Aprovado na Câmara e na comissão de Educação do Senado, o PLC 37/2013, de autoria do ex-deputado e atual ministro da Cidadania, Osmar Terra, deverá punir mais duramente dependentes de crack e cocaína
A população mais pobre, que já está sendo prejudicada com os cortes de investimentos em saúde e educação, com perdas de direitos trabalhistas e fortemente ameaçada pelo projeto de desmantelamento da Previdência, tem outro motivo para se preocupar: o avanço de projetos que pretendem endurecer ainda mais a atual Lei de Drogas (Lei 11.343/2006).
De acordo com dados da Plataforma Brasileira de Políticas de Drogas (PBPD), a população carcerária do Brasil aumentou 81% após a aprovação da Lei de Drogas, em 2006. Em 2016, eram 726 mil pessoas presas por crimes relacionados a drogas – incluindo os 40% de presos provisórios.
Essas pessoas presas refletem a desigualdade no país: 74% são negros e 45% nem chegaram a concluir o ensino fundamental. E a maioria estava desarmada, sozinha e com pequenas quantidades de droga, em torno de 10 gramas a 15 gramas.

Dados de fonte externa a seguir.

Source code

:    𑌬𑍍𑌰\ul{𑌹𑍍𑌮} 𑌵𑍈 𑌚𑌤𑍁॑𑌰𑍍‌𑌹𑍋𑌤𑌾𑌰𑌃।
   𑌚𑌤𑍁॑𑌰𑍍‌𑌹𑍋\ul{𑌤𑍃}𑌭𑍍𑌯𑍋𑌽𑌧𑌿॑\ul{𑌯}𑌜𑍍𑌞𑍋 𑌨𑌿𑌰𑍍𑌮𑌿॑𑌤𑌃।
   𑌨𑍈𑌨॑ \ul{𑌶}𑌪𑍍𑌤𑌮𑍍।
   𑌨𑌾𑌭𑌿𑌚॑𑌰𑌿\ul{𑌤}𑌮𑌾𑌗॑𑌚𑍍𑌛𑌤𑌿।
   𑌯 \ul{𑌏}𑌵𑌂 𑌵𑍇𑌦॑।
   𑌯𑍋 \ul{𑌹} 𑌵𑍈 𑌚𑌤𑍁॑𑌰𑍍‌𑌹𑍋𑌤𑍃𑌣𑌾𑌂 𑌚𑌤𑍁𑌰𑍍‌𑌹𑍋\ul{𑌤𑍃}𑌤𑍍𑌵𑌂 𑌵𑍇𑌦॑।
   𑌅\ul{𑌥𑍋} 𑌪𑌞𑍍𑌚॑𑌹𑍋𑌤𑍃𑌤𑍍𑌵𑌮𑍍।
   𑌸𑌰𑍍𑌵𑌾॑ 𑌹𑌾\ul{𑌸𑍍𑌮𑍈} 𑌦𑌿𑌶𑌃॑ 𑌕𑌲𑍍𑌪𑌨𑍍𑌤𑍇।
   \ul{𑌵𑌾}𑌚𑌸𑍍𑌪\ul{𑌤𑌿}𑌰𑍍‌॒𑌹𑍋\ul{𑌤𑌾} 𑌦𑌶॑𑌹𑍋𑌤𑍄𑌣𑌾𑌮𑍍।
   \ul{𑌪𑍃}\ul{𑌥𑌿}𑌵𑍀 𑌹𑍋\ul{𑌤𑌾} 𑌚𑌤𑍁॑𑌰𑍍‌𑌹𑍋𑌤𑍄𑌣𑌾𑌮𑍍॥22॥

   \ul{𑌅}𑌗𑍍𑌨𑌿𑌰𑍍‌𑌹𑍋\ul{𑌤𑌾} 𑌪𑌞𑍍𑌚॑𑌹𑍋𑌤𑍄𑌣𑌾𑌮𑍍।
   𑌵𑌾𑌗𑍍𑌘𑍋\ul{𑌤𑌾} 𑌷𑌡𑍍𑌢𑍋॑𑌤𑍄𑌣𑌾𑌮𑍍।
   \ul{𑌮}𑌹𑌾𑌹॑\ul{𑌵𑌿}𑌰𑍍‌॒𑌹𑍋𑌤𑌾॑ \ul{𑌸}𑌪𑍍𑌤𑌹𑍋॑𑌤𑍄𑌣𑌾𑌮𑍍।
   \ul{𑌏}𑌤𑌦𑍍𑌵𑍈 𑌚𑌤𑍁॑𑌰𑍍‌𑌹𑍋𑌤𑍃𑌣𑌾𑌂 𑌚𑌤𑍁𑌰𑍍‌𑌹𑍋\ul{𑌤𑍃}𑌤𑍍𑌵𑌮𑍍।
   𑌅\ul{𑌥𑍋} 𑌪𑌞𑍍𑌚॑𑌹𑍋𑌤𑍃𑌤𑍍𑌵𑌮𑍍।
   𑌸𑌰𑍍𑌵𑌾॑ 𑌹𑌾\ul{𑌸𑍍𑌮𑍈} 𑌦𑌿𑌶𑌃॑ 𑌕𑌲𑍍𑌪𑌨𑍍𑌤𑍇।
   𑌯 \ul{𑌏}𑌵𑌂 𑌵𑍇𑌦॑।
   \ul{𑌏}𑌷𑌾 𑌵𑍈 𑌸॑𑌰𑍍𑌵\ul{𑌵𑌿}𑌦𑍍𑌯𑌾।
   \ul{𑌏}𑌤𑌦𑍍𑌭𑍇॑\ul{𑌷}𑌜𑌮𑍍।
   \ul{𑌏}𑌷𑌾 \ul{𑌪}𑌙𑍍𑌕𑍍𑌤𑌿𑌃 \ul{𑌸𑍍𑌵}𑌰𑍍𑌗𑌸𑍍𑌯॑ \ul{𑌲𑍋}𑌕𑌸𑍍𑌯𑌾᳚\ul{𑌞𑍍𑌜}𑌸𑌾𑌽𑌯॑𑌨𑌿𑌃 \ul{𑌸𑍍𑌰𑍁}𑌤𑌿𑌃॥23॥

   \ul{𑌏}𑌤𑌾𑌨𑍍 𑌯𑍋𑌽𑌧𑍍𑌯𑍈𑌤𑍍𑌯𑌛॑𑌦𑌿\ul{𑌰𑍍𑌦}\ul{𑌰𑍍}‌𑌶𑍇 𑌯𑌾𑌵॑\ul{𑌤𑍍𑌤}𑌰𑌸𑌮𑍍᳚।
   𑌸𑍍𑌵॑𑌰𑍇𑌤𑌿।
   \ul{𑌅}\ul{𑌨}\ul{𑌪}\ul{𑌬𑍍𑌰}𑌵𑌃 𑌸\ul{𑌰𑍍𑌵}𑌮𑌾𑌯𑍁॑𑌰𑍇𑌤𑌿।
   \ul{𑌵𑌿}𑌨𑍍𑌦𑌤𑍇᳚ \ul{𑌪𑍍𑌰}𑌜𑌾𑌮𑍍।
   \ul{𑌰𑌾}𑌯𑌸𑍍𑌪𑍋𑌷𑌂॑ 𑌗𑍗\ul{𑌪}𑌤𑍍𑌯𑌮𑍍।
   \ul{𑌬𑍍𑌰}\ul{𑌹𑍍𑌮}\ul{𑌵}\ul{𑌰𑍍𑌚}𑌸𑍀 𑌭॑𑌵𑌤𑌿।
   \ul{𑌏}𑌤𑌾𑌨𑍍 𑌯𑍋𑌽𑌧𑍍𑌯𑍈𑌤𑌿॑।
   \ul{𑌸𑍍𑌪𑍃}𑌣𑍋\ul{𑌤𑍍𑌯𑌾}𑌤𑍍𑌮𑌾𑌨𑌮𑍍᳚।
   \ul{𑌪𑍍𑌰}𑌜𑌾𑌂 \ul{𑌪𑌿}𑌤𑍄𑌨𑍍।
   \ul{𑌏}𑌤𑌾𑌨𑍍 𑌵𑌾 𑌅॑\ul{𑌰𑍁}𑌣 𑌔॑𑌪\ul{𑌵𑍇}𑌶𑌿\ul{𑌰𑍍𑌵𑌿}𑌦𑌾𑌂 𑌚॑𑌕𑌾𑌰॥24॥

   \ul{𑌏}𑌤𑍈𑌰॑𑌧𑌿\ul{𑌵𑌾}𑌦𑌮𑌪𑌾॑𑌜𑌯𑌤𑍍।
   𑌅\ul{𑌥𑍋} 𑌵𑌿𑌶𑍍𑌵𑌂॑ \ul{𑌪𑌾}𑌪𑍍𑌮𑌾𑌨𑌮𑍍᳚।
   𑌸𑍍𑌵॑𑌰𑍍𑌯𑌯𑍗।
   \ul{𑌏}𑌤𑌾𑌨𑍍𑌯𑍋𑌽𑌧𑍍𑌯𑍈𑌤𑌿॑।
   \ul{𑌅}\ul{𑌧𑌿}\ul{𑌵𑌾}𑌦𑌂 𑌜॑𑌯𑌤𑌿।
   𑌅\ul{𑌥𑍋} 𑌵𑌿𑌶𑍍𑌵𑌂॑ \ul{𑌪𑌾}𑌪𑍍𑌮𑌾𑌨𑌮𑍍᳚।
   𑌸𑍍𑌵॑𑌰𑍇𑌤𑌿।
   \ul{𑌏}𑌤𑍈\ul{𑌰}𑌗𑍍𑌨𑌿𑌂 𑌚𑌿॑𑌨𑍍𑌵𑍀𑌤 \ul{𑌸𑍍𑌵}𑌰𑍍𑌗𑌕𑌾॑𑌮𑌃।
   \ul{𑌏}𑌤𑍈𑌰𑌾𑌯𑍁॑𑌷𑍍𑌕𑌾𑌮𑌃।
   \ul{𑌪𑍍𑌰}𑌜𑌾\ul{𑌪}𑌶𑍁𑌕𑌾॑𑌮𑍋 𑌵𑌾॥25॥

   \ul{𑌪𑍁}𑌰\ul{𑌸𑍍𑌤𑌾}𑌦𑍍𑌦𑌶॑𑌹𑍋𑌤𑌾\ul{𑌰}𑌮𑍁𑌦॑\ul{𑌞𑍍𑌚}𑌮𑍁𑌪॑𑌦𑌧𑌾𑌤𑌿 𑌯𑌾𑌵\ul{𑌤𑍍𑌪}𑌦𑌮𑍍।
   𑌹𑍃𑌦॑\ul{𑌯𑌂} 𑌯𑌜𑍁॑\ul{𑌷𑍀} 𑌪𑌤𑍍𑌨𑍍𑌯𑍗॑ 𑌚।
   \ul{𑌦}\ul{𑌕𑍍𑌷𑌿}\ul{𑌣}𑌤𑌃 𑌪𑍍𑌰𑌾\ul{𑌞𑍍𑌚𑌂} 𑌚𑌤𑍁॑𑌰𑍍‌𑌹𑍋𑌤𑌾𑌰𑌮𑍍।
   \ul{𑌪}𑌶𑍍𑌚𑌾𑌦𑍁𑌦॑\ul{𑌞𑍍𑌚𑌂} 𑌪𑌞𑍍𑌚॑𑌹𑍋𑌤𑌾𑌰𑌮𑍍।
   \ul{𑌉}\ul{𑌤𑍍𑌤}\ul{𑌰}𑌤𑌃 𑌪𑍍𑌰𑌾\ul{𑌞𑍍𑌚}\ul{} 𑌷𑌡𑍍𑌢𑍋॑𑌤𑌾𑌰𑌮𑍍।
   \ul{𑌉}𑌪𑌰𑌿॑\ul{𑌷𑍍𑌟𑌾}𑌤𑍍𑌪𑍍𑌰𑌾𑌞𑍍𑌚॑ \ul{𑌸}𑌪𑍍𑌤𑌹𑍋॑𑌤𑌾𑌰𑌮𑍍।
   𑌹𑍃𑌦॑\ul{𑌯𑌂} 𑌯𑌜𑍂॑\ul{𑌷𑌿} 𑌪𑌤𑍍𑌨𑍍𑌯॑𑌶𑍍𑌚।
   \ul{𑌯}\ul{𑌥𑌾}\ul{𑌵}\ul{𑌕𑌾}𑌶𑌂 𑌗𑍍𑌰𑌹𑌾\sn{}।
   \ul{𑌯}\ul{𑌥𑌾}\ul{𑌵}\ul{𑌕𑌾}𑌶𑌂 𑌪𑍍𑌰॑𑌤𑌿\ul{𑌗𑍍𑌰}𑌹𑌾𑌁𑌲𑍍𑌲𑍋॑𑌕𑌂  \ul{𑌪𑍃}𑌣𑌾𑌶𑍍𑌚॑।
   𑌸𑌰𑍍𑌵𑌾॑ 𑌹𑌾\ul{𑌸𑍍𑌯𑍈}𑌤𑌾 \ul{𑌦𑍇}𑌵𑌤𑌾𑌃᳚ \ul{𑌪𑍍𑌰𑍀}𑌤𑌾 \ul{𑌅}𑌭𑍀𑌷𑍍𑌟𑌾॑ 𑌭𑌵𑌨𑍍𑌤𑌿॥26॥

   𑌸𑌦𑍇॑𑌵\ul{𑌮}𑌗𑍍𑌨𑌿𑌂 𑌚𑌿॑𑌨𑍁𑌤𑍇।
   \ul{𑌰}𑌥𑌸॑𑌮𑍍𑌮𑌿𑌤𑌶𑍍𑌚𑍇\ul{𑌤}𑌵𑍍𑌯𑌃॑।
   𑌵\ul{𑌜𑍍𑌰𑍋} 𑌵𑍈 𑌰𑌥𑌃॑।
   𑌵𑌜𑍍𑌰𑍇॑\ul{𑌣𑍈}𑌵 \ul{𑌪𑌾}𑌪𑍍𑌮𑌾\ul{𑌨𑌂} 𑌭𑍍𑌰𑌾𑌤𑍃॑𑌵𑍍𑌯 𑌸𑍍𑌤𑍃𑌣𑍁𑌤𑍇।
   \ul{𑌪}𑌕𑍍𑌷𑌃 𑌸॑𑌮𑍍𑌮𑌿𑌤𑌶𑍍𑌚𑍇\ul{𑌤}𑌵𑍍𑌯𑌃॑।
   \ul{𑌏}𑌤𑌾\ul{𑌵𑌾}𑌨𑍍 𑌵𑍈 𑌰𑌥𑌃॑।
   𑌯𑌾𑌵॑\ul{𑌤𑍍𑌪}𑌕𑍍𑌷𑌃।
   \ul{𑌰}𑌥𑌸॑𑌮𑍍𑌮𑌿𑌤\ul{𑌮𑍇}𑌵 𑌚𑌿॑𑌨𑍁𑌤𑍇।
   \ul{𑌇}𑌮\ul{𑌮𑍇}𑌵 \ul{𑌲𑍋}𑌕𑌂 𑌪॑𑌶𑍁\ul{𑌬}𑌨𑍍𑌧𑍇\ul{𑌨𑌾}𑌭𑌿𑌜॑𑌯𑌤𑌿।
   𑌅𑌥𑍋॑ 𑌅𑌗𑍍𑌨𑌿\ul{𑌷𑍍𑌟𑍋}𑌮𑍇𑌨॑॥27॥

A mais adiantada das propostas é o Projeto de Lei da Câmara (PLC) 37/2013, apresentado em 2010 pelo então deputado e atual ministro da Cidadania Osmar Terra (MDB-RS). Aprovado em plenário pelos deputados em 2013 e pela Comissão de Educação do Senado, foi distribuído ontem (11) à Comissão de Assuntos Econômicos (CAE). O relator designado é Styvenson Valentim (Pode-RN), o capitão Styvenson, da Polícia Militar.
“Em resumo, o PLC é mais um motor para o super encarceramento ao propor o aumento de pena de prisão para pessoas condenadas por tráfico, institucionaliza a internação forçada e abre as portas para as comunidades terapêuticas”, diz o advogado Cristiano Maronna, secretário-executivo da PBPD.
Além disso, a proposta traz de volta a abstinência como objetivo do tratamento da dependência, quando as políticas mais modernas voltadas ao tratamento de saúde de usuários estão focadas na redução de danos e investimentos nas determinantes do sofrimento psíquico que empurra as pessoas para o uso excessivo de drogas e ao rompimento de laços afetivos e familiares.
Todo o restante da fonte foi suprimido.